By
Michael Wacht
BRANDON — When Shelby Reams asked a group of
school children in Zambia, Africa, what they wanted to be when they
grow up, most of them said they wanted to be teachers. Those same
children talked about the war and famine all around them, the HIV/AIDS
and tuberculosis epidemics that killed many of their parents, and
repeated the phrase, “I will not live.”
“It was just amazing to hear these children
talking about devastation…despair,” Reams said. “I realized they
want to be teachers because at school…this is the place where they
receive love and care.”
Reams is a member of St. Andrew’s United
Methodist Church here. She and nine other members spent 15 days in
Kitwe, Zambia, on a medical mission that provided general health
screenings to 650 children there. They worked with Delbert and Sandy
Groves, United Methodist missionaries in Kitwe on assignment from the
General Board of Global Ministries.
The children are members of a community school
run by a Catholic nun and supported by the Roman Catholic Church. “In
Zambia, there are government schools and community schools,” Reams
said. “Students have to pay $20 per year to attend a government
school. The ones that can’t afford that attend community schools.”

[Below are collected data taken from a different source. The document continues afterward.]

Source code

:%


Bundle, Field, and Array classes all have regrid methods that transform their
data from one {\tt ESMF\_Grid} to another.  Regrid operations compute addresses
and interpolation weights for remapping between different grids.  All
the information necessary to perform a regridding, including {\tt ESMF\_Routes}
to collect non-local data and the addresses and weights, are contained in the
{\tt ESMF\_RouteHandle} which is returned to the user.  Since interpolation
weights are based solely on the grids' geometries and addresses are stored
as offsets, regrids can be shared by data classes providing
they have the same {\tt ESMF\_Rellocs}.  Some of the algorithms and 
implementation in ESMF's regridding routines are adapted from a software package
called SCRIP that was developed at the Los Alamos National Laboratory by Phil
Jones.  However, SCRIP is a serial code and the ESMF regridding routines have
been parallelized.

Most of the approximately 800 children at the
community school in Kitwe were orphaned or abandoned by their parents,
according to Reams. Many live with extended families who treat them
like outsiders or second-class people.
“They’re at the end of the food chain,”
Reams said. “They don’t eat well and aren’t treated well.”
One boy whom Reams met had badly scarred hands.

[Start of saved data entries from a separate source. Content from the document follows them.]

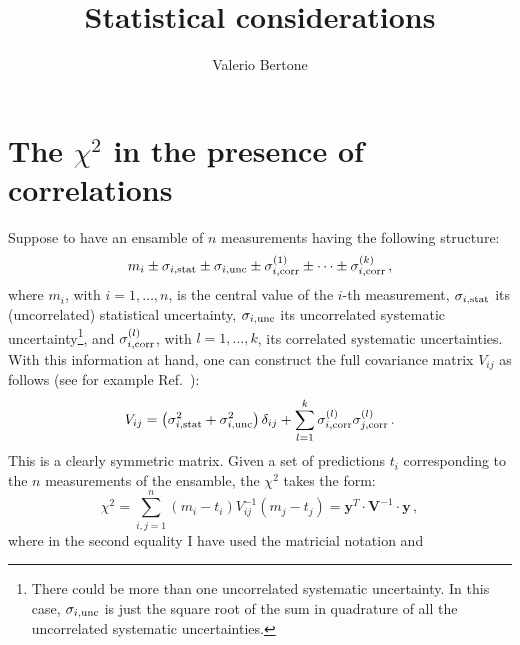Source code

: \documentclass[10pt,a4paper]{article}
\begin{document}
\title{Statistical considerations}

\author{Valerio Bertone}

\maketitle

\tableofcontents{}
\section{The $\chi^2$ in the presence of correlations}

Suppose to have an ensamble of $n$ measurements having the following
structure:
\begin{equation}
  m_i\pm \sigma_{i,\rm stat} \pm \sigma_{i,\rm unc} \pm \sigma_{i,\rm
    corr}^{(1)}\pm\dots \pm \sigma_{i,\rm
    corr}^{(k)}\,,
\end{equation}
where $m_i$, with $i=1,\dots, n$, is the central value of the $i$-th
measurement, $\sigma_{i,\rm stat}$ its (uncorrelated) statistical
uncertainty, $\sigma_{i,\rm unc}$ its uncorrelated systematic
uncertainty\footnote{There could be more than one uncorrelated
  systematic uncertainty. In this case, $\sigma_{i,\rm unc}$ is just
  the square root of the sum in quadrature of all the uncorrelated
  systematic uncertainties.}, and $\sigma_{i,\rm corr}^{(l)}$, with
$l=1,\dots,k$, its correlated systematic uncertainties. With this
information at hand, one can construct the full covariance matrix
$V_{ij}$ as follows (see for example Ref.~\cite{Ball:2012wy}):
\begin{equation}\label{eq:covmat}
  V_{ij}=\left(\sigma_{i,\rm stat}^2 +\sigma_{i,\rm unc}^2\right)\delta_{ij} + \sum_{l=1}^{k}\sigma_{i,\rm
    corr}^{(l)}\sigma_{j,\rm
    corr}^{(l)}\,.
\end{equation}
This is a clearly symmetric matrix. Given a set of predictions $t_i$
corresponding to the $n$ measurements of the ensamble, the $\chi^2$
takes the form:
\begin{equation}\label{eq:chi2cov}
  \chi^2=
  \sum_{i,j=1}^{n}\left(m_i-t_i\right)V_{ij}^{-1}\left(m_j-t_j\right) =
  \mathbf{y}^{T} \cdot \mathbf{V}^{-1} \cdot \mathbf{y}\,,
\end{equation}
where in the second equality I have used the matricial notation and
\end{document}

He told her he had picked and eaten some food from a field because he
was hungry. By doing so he had disobeyed his aunt, who put his hands
in a pot of boiling water as punishment.
“He’ll be scarred for life for acting like a
typical little boy,” Reams said. “I had to try hard not to cry to
his face. I just gave him lots of hugs.”
The time spent in Africa changed the mission
team members, Reams said. “We’re so excited and ready to do many
more things. We’re working on a list of things to do…like support
the Chililabombwe church.”
The team attended worship at Chililabombwe
United Methodist Church while in Africa. Reams was impressed by the
similarities and differences between African church and churches in
the United States.
“Just like in our churches, they had the
visitors stand up, introduce themselves and say where they’re from,”
she said. “But as I looked around at this church made from clay
bricks, dirt and a tin roof…I realized this is a United Methodist
church. We have sisters and brothers here.”

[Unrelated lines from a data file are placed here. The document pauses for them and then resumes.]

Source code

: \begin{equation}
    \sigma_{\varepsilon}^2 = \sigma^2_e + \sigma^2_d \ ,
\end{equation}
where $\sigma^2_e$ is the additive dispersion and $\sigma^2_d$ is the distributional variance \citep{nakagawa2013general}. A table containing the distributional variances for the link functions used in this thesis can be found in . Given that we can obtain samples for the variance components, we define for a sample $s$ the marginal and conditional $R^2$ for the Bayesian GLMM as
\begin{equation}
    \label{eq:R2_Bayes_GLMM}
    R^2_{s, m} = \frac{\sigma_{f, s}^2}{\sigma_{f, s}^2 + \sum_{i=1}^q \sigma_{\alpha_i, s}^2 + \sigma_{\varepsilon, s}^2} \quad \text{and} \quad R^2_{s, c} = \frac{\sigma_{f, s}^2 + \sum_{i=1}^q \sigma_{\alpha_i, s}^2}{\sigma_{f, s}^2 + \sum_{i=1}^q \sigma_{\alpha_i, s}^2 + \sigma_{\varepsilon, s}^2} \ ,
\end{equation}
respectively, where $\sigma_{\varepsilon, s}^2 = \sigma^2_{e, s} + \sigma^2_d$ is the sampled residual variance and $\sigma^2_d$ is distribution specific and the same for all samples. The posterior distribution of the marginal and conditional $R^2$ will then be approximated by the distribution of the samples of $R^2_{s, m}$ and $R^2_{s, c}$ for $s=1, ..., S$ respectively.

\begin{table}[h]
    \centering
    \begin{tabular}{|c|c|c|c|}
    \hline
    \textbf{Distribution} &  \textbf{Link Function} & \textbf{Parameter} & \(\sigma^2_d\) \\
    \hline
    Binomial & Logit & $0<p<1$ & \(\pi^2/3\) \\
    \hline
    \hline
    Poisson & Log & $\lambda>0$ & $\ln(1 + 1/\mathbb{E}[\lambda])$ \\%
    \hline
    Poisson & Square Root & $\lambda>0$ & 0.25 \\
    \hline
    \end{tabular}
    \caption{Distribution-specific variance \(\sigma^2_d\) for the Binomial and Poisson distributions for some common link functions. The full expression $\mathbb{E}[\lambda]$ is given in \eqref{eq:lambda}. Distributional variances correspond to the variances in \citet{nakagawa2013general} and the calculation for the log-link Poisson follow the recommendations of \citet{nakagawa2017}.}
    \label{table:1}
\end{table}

The opening hymn for the worship service was “How
Great Thou Art,” and Reams said it was a “holy, spirit-filled
experience” to hear the hymn sung by both Africans and Americans in
their own languages at the same time.
The time she spent in Africa gave Reams a
greater appreciation for some of the simpler things in her life. “We’re
spoiled. We take so many things for granted,” she said. “When I
got back home I really wanted a hot shower with good water pressure in
a clean bathroom. I’m just appreciating everything more…family,
roads. I saw a road being paved in Zambia. And I never got excited
about seeing a road paved in my life, but I did then. Our perspectives
will change forever.”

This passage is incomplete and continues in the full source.